Es lassen sich viele weitere Beispiele unterschiedlicher Abraham-Erinnerungen finden, erst recht, wenn man die nachkanonischen Schriften beider Testamente hinzunimmt. Wir denken, dass die frühen christlichen Glaubenszeugnisse in ihrer Unterschiedenheit, die nicht harmonisiert und aufgelöst wird, manche Ähnlichkeit mit den rabbinischen Diskussionen haben, in denen auch verschiedene Deutungen nebeneinanderstehen können. Verschiedenes muss sich nicht gegenseitig aufheben und überdecken, sondern kann in Ergänzung, auch im Widerspruch gegeneinander zur Wahrheit im Glauben wie im Leben beitragen. Am Beispiel verschiedener Abraham-Bilder kann gelernt werden, dass wechselseitiger Respekt durchaus Streit einschließen kann, ohne in gegenseitiger Verwerfung und Gewaltbereitschaft enden zu müssen.
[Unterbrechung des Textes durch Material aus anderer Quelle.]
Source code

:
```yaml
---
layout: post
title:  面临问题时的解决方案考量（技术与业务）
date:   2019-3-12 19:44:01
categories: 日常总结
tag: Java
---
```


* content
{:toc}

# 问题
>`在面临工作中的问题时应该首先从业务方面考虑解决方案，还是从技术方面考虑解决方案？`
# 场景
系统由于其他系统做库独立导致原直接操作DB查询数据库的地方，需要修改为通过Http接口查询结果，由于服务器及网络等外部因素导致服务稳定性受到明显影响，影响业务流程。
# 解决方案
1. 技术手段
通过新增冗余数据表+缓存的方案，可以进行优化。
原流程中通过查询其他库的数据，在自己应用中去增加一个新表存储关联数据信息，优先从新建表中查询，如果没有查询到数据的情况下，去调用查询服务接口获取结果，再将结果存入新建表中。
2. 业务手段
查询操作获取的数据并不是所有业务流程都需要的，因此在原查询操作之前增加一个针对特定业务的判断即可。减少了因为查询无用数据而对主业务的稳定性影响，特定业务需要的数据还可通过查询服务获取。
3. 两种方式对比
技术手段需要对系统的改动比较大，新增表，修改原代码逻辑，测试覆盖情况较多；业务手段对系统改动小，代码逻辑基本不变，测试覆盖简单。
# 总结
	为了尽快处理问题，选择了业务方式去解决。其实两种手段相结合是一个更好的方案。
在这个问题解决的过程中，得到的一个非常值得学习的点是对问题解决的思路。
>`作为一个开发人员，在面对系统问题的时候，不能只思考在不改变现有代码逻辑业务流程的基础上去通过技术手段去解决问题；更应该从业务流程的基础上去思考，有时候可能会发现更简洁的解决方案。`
Gemeinsam geteilte Erzähltraditionen, aber auch Symbole und Rituale können und sollen aufgeschlossen werden, um Wahrnehmungsoffenheit und Verstehensbereitschaften im Zusammenleben der Verschiedenen zu ermöglichen und zu stärken. Genauso nötig scheint uns, im Lebensvollzug ebenso wie im Kontakt mit anderen religiösen Orientierungen, das jeweils Eigene zur Gestalt zu bringen – ohne Angst, deshalb Gesprächsbereitschaften zu gefährden. Wir haben den Eindruck, dass sich in diesem Feld die christlichen, insbesondere die protestantischen Gesprächsteilnehmer/innen bisweilen befangener zeigen als unsere muslimischen, aber auch unsere jüdischen Gesprächspartner /innen. Das ist schade für die Lebendigkeit, in der jeweils die eigene Religion gelebt wird, aber auch für die Lebendigkeit des Dialogs. Aus Konfliktvermeidung vorweg reduzierte Deutlichkeit befördert den Dialog keineswegs, sondern macht ihn im Kern unmöglich.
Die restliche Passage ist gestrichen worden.